Meanwhile, the meanings of terms described herein should be understood as follows.

Terms first, second, etc. may be used herein to distinguish one element from another, and the scope of rights should not be limited by these terms. For example, a first element could be termed a second element, and, similarly, a second element could be termed a first element.

It will be understood that, when an element is referred to as being “connected” or “coupled” to another element, it can be directly connected or coupled to the other element or intervening elements may be present. In contrast, it will be understood that, when an element is referred to as being “directly connected” or “directly coupled” to another element, there are no intervening elements present. Meanwhile, other words used to describe a relationship between elements, that is, “between” versus “directly between,” “adjacent” versus “directly adjacent,” etc. should be interpreted in a like fashion.
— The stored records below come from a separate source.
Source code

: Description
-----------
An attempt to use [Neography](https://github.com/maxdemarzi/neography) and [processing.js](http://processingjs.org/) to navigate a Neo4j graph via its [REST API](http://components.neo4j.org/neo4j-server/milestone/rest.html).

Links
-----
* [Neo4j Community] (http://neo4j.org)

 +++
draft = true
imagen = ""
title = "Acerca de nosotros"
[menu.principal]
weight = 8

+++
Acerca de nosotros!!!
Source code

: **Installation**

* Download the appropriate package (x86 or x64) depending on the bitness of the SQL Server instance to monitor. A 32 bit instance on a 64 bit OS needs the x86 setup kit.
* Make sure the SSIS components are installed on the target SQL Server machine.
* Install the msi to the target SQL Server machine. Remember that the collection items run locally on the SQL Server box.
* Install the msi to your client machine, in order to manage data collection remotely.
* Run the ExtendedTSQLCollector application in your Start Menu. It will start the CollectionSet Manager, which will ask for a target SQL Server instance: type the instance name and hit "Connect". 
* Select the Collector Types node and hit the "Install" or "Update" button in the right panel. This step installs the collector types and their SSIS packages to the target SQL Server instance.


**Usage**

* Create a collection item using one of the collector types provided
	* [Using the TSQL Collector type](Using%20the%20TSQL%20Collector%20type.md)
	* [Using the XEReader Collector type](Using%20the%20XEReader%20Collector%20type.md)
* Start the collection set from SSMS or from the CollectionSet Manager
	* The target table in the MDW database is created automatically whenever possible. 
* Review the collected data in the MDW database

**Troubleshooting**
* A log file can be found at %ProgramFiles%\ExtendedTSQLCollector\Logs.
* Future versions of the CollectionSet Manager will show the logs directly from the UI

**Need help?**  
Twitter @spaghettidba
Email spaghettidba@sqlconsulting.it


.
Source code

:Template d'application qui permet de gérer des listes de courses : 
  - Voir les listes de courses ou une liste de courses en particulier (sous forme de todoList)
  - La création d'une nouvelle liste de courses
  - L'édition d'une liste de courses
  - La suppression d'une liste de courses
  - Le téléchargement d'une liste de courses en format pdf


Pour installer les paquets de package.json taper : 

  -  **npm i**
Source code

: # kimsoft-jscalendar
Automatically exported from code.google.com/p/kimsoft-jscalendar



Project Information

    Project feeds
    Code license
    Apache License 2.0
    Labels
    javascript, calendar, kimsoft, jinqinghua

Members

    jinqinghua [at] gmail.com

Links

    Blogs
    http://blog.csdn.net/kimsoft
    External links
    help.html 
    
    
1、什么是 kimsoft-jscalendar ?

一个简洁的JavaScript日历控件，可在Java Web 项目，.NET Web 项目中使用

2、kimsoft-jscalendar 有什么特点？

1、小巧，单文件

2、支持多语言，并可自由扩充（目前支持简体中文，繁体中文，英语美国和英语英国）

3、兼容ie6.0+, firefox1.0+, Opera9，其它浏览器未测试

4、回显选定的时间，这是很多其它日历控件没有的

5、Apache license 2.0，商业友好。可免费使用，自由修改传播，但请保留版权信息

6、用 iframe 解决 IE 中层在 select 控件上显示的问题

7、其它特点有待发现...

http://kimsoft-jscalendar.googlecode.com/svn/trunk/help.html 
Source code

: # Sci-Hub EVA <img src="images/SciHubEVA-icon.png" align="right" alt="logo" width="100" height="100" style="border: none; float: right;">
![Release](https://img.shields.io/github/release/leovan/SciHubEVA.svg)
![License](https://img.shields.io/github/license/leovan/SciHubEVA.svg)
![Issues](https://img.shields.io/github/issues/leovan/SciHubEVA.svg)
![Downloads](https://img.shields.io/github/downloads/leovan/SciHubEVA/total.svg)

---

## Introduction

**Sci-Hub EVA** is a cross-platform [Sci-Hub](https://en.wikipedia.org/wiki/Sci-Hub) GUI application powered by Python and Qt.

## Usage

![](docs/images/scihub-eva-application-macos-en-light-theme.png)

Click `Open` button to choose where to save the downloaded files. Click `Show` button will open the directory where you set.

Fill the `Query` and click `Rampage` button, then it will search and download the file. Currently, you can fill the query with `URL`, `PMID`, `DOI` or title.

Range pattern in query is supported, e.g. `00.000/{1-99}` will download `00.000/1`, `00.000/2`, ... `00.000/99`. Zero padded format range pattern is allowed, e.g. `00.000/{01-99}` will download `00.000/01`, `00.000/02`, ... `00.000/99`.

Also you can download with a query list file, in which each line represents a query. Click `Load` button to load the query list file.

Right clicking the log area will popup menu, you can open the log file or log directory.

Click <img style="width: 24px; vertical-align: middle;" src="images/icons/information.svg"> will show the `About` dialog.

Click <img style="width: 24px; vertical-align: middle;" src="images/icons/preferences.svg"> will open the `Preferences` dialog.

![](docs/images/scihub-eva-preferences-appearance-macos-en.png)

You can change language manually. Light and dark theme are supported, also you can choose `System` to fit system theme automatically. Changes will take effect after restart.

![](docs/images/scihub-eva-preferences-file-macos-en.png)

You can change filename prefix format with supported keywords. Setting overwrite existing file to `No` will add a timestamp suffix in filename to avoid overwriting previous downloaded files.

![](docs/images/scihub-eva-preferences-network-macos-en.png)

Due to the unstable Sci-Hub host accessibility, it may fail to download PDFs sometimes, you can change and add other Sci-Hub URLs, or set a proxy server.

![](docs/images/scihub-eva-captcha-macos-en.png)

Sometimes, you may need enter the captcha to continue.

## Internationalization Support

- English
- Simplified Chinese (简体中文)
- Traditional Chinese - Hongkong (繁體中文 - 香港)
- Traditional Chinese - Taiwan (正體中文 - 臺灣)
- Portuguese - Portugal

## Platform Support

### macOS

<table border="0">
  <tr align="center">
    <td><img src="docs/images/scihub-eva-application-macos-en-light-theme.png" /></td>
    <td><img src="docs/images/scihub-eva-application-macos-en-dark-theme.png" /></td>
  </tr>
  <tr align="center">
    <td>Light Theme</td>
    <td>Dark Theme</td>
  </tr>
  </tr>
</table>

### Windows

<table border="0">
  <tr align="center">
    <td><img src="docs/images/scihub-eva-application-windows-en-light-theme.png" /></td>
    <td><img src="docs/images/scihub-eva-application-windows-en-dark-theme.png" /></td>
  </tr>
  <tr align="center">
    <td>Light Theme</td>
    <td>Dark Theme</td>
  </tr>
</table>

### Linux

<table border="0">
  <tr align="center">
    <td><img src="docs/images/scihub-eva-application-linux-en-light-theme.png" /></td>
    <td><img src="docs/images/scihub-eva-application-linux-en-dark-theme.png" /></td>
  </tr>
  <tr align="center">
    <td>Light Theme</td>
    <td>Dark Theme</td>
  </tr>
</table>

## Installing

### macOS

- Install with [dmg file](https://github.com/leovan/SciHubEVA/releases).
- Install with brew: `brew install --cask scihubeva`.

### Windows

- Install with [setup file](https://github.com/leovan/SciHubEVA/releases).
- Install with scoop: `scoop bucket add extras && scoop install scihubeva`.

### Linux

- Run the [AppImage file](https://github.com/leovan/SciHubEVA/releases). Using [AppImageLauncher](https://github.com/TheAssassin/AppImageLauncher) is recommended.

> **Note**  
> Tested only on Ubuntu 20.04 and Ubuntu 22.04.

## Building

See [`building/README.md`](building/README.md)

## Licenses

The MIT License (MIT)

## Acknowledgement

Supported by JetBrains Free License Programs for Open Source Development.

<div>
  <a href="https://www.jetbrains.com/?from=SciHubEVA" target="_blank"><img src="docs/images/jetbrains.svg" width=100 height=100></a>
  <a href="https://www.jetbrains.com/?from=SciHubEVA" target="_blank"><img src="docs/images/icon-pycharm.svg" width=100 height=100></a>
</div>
It will be understood that the singular forms “a,” “an” and “the” include the plural forms as well, unless the context clearly indicates otherwise, and it will be further understood that the terms “comprise,” “include”, and “have” specify the presence of stated features, integers, steps, operations, elements, components, and/or combinations thereof, but do not preclude the presence or addition of one or more other features, integers, steps, operations, elements, components, and/or combinations thereof.

In respective steps, identification signs (for example, a, b, and c) are used for convenience of description, and the identification signs does not describe an order of the respective steps, and the respective steps may occur in a different order than specified, unless a specific order is clearly described in the context. That is, the respective steps may occur in the same order as specified, may be performed substantially simultaneously, or may be performed in the reverse order.

The present disclosure can be implemented as computer-readable code on a computer-readable recording medium, and the computer-readable recording medium includes all types of recording devices storing data that can be read by a computer system. Examples of the computer-readable recording medium include a ROM, a RAM, a CD-ROM, a magnetic tape, a floppy disk, and an optical data storage device. Further, the computer-readable recording medium may be distributed to computer systems connected through a network and computer-readable codes may be stored and executed in a distributed manner.

All terms used herein have the same meaning as commonly understood by those skilled in the art to which the present disclosure belongs, unless defined otherwise. Terms defined in commonly used dictionaries should be interpreted as consistent with meanings in the context of the related art, and cannot be interpreted as having ideal or excessively formal meanings unless explicitly defined in the present application.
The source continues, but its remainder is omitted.